Artigo

Eucaristia e cuidado da terra

Atualizada em 11/10/2022 às 12h37

Quem conhece o Rio de Janeiro já deve ter visto a incrível obra de arte que é o desenho da arborização do Aterro do Flamengo, cujo projeto paisagístico é de Burle Marx. A mesma cidade abriga um dos jardins mais famosos do país, o Jardim Botânico, com 209 anos completos, construído na época do então Príncipe Regente, dom João VI. Em ambos, o homem e sua criatividade construíram espaços que impactam prazerosamente qualquer pessoa que os veja. Não somente vejam, mas desfrutem desses espaços tão propícios para a vida.

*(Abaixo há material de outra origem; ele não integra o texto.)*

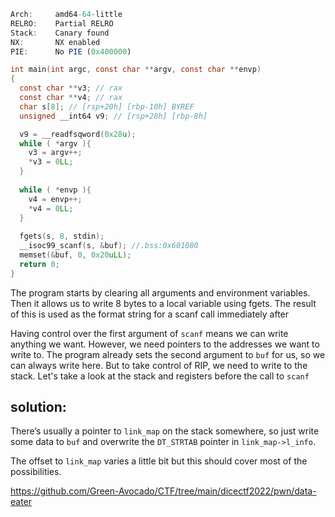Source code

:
 ```R
Arch:     amd64-64-little
RELRO:    Partial RELRO
Stack:    Canary found
NX:       NX enabled
PIE:      No PIE (0x400000)
```
```C
int main(int argc, const char **argv, const char **envp)
{
  const char **v3; // rax
  const char **v4; // rax
  char s[8]; // [rsp+20h] [rbp-10h] BYREF
  unsigned __int64 v9; // [rsp+28h] [rbp-8h]

  v9 = __readfsqword(0x28u);
  while ( *argv ){
    v3 = argv++;
    *v3 = 0LL;
  }
  
  while ( *envp ){
    v4 = envp++;
    *v4 = 0LL;
  }
  
  fgets(s, 8, stdin);
  __isoc99_scanf(s, &buf); //.bss:0x601080
  memset(&buf, 0, 0x20uLL);
  return 0;
}
```
The program starts by clearing all arguments and environment variables.
Then it allows us to write 8 bytes to a local variable using fgets.
The result of this is used as the format string for a scanf call immediately after

Having control over the first argument of `scanf` means we can write anything we want. However, we need pointers to the addresses we want to write to. The program already sets the second argument to `buf` for us, so we can always write here. But to take control of RIP, we need to write to the stack. Let's take a look at the stack and registers before the call to `scanf`


## solution:
There’s usually a pointer to `link_map` on the stack somewhere, so just write some data to `buf` and overwrite the `DT_STRTAB` pointer in `link_map->l_info`.

The offset to `link_map` varies a little bit but this should cover most of the possibilities.

https://github.com/Green-Avocado/CTF/tree/main/dicectf2022/pwn/data-eater
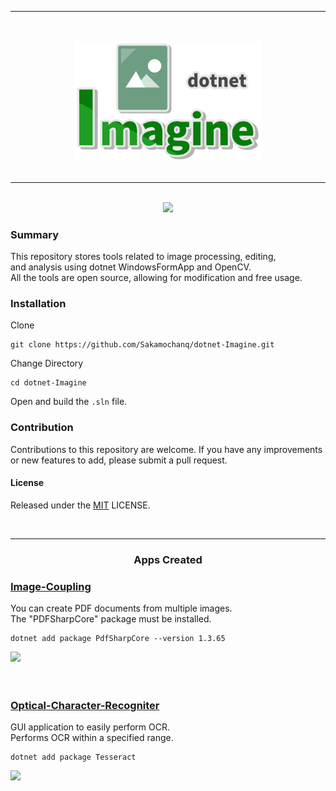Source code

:<div align="center">
    <hr>
    <br>
    <br>
    <a href="#">
        <img src="./assets/dotnet-Imagine-Logo.png" width="300px">
    </a>
    <br>
    <br>
    <hr>
    <br>
    <a href="#">
        <img src="https://img.shields.io/github/issues/Sakamochanq/dotnet-Imagine">
    </a>
    <br>
</div>

### Summary

This repository stores tools related to image processing, editing,  
and analysis using dotnet WindowsFormApp and OpenCV.  
All the tools are open source, allowing for modification and free usage.

### Installation

Clone
```
git clone https://github.com/Sakamochanq/dotnet-Imagine.git
```
Change Directory
```
cd dotnet-Imagine
```
Open and build the `.sln` file.


### Contribution

Contributions to this repository are welcome. If you have any improvements or new features to add, please submit a pull request.

#### License

Released under the [MIT](https://github.com/Sakamochanq/dotnet-Imagine/blob/master/LICENSE) LICENSE.

<br>
<hr>
<div align="center">
    <h3>Apps Created</h3>
</div>

### [Image-Coupling](./src/Image-Coupling/)

You can create PDF documents from multiple images.  
The "PDFSharpCore" package must be installed.
```
dotnet add package PdfSharpCore --version 1.3.65
```

<div align="left">
    <a href="#">
        <img src="./assets/images/Image-Coupling.gif" width="400px">
    </a>
</div>

<br>
<br>

### [Optical-Character-Recogniter](./src/Optical-Character-Recogniter/)

GUI application to easily perform OCR.  
Performs OCR within a specified range.
```
dotnet add package Tesseract
```
<div align="left">
    <a href="#">
        <img src="./assets/images/Optical-Character-Recogniter.gif" width="400px">
    </a>
</div>
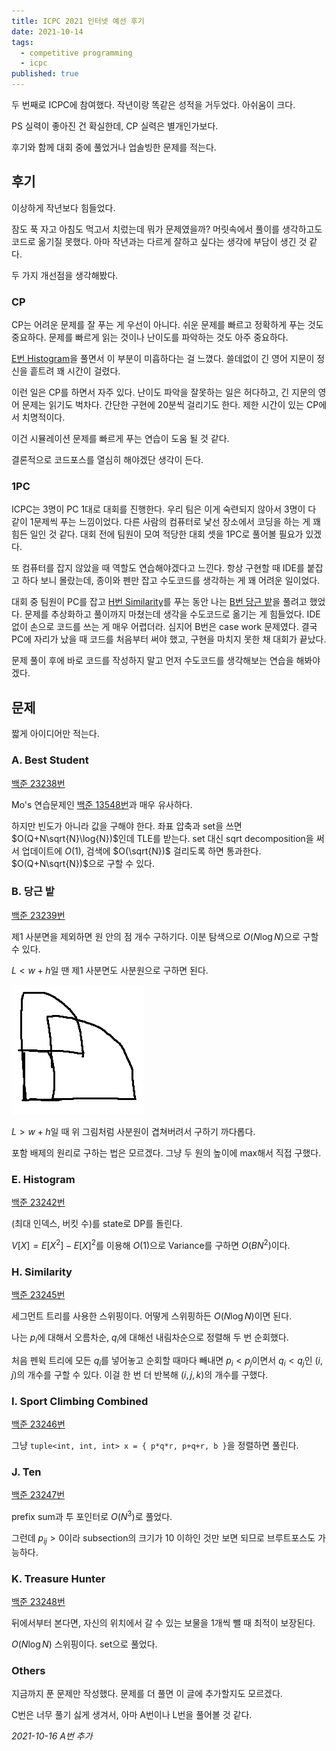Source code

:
```yaml
---
title: ICPC 2021 인터넷 예선 후기
date: 2021-10-14
tags:
  - competitive programming
  - icpc
published: true
---
```






두 번째로 ICPC에 참여했다. 작년이랑 똑같은 성적을 거두었다. 아쉬움이 크다.

PS 실력이 좋아진 건 확실한데, CP 실력은 별개인가보다.

후기와 함께 대회 중에 풀었거나 업솔빙한 문제를 적는다.



## 후기

이상하게 작년보다 힘들었다.

잠도 푹 자고 아침도 먹고서 치렀는데 뭐가 문제였을까? 머릿속에서 풀이를 생각하고도 코드로 옮기질 못했다. 아마 작년과는 다르게 잘하고 싶다는 생각에 부담이 생긴 것 같다.

두 가지 개선점을 생각해봤다.



### CP

CP는 어려운 문제를 잘 푸는 게 우선이 아니다. 쉬운 문제를 빠르고 정확하게 푸는 것도 중요하다. 문제를 빠르게 읽는 것이나 난이도를 파악하는 것도 아주 중요하다.

[E번 Histogram](https://www.acmicpc.net/problem/23242)을 풀면서 이 부분이 미흡하다는 걸 느꼈다. 쓸데없이 긴 영어 지문이 정신을 흩트려 꽤 시간이 걸렸다.

이런 일은 CP를 하면서 자주 있다. 난이도 파악을 잘못하는 일은 허다하고, 긴 지문의 영어 문제는 읽기도 벅차다. 간단한 구현에 20분씩 걸리기도 한다. 제한 시간이 있는 CP에서 치명적이다.

이건 시뮬레이션 문제를 빠르게 푸는 연습이 도움 될 것 같다.

결론적으로 코드포스를 열심히 해야겠단 생각이 든다.



### 1PC

ICPC는 3명이 PC 1대로 대회를 진행한다. 우리 팀은 이게 숙련되지 않아서 3명이 다 같이 1문제씩 푸는 느낌이었다. 다른 사람의 컴퓨터로 낯선 장소에서 코딩을 하는 게 꽤 힘든 일인 것 같다. 대회 전에 팀원이 모여 적당한 대회 셋을 1PC로 풀어볼 필요가 있겠다.

또 컴퓨터를 잡지 않았을 때 역할도 연습해야겠다고 느낀다. 항상 구현할 때 IDE를 붙잡고 하다 보니 몰랐는데, 종이와 펜만 잡고 수도코드를 생각하는 게 꽤 어려운 일이었다.

대회 중 팀원이 PC를 잡고 [H번 Similarity](https://www.acmicpc.net/problem/23245)를 푸는 동안 나는 [B번 당근 밭](https://www.acmicpc.net/problem/23239)을 풀려고 했었다. 문제를 추상화하고 풀이까지 마쳤는데 생각을 수도코드로 옮기는 게 힘들었다. IDE 없이 손으로 코드를 쓰는 게 매우 어렵더라. 심지어 B번은 case work 문제였다. 결국 PC에 자리가 났을 때 코드를 처음부터 써야 했고, 구현을 마치지 못한 채 대회가 끝났다.

문제 풀이 후에 바로 코드를 작성하지 말고 먼저 수도코드를 생각해보는 연습을 해봐야겠다.



## 문제

짧게 아이디어만 적는다.



### A. Best Student

[백준 23238번](https://www.acmicpc.net/problem/23238)

Mo's 연습문제인 [백준 13548번](https://www.acmicpc.net/problem/13548)과 매우 유사하다.

하지만 빈도가 아니라 값을 구해야 한다. 좌표 압축과 set을 쓰면 $O(Q+N\sqrt{N}\log{N})$인데 TLE를 받는다. set 대신 sqrt decomposition을 써서 업데이트에 $O(1)$, 검색에 $O(\sqrt{N})$ 걸리도록 하면 통과한다. $O(Q+N\sqrt{N})$으로 구할 수 있다.



### B. 당근 밭

[백준 23239번](https://www.acmicpc.net/problem/23239)

제1 사분면을 제외하면 원 안의 점 개수 구하기다. 이분 탐색으로 $O(N\log{N})$으로 구할 수 있다.

$L<w+h$일 땐 제1 사분면도 사분원으로 구하면 된다.

![당근 밭](./carrot.png)

$L>w+h$일 때 위 그림처럼 사분원이 겹쳐버려서 구하기 까다롭다.

포함 배제의 원리로 구하는 법은 모르겠다. 그냥 두 원의 높이에 max해서 직접 구했다.



### E. Histogram

[백준 23242번](https://www.acmicpc.net/problem/23242)

(최대 인덱스, 버킷 수)를 state로 DP를 돌린다.

$V[X]=E[X^2]- E[X]^2$를 이용해 $O(1)$으로 Variance를 구하면 $O(BN^2)$이다.



### H. Similarity

[백준 23245번](https://www.acmicpc.net/problem/23245)

세그먼트 트리를 사용한 스위핑이다. 어떻게 스위핑하든 $O(N\log{N})$이면 된다.

나는 $p_i$에 대해서 오름차순, $q_i$에 대해선 내림차순으로 정렬해 두 번 순회했다.

처음 펜윅 트리에 모든 $q_i$를 넣어놓고 순회할 때마다 빼내면 $p_i<p_j$이면서 $q_i<q_j$인 $(i, j)$의 개수를 구할 수 있다. 이걸 한 번 더 반복해 $(i,j,k)$의 개수를 구했다.



### I. Sport Climbing Combined

[백준 23246번](https://www.acmicpc.net/problem/23246)

그냥 `tuple<int, int, int> x = { p*q*r, p+q+r, b }`을 정렬하면 풀린다.



### J. Ten

[백준 23247번](https://www.acmicpc.net/problem/23247)

prefix sum과 투 포인터로 $O(N^3)$로 풀었다.

그런데 $p_{ij}>0$이라 subsection의 크기가 10 이하인 것만 보면 되므로 브루트포스도 가능하다.



### K. Treasure Hunter

[백준 23248번](https://www.acmicpc.net/problem/23248)

뒤에서부터 본다면, 자신의 위치에서 갈 수 있는 보물을 1개씩 뺄 때 최적이 보장된다.

$O(N\log{N})$ 스위핑이다. set으로 풀었다.



### Others

지금까지 푼 문제만 작성했다. 문제를 더 풀면 이 글에 추가할지도 모르겠다.

C번은 너무 풀기 싫게 생겨서, 아마 A번이나 L번을 풀어볼 것 같다.

*2021-10-16 A번 추가*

As relações humanas e estas com tudo que existe foram iniciadas num Jardim. Jardim sugere harmonia e intencionalidade. E um Jardim não existe por si. É preciso uma inteligência que o conceba, uma concepção estética que, em si, tenha uma mensagem. O Jardim criado por Deus falava de relacionamento, trabalho e cuidado.

A desobediência humana agiu como um vírus que se replicou dentro do Jardim, quebrou sua perfeição, disseminou o medo, a agressão e a separação. Desde então, com a terra gerando espinhos, ervas daninhas e o pão sendo produzido à custa de duro trabalho, na expressão bíblica, “com o suor do rosto”, nasceu a desarmonia entre a humanidade e sua própria casa. O homem de cuidador, passou a ser destruidor de toda a criação. Tornaram-se inimigos. Hoje os vemos na desafiadora circunstância de enfrentar as consequências de milhares de anos de agressão à Terra. Tempestades mais fortes e recorrentes, secas, degelo das calotas polares, morte de animais, de aves e peixes, são o símbolo um ser humano predador e vítima ao mesmo tempo.

Todas essas reflexões me vieram à mente quando, na quinta-feira, feriado de Corpus Christi, pude ouvir o eloquente sermão de dom Belisário que alternou trechos bíblicos e temas ligados ao meio ambiente, relembrando a Campanha da Fraternidade deste ano, cujo tema é “Biomas Brasileiros e Defesa da Vida”.

O sacerdote chamou a atenção para esta grave situação que tão de perto fala de nós e das consequências antigas de nosso distanciamento da proposta divina inicial no Éden. A Igreja propõe a reconciliação que se manifesta na retomada da função inicial que ao homem foi delegada por Deus: cuidar e guardar o Jardim.

Como em Cristo todas as coisas são reconciliadas, em seu corpo que foi dado por nós restabelece-se a comunhão perdida. Ele mesmo é a mensagem do amor que a tudo abraça, inclusive a natureza, nossa casa, nossa provedora, nosso sustentáculo material maculado tantas vezes pela ganância humana.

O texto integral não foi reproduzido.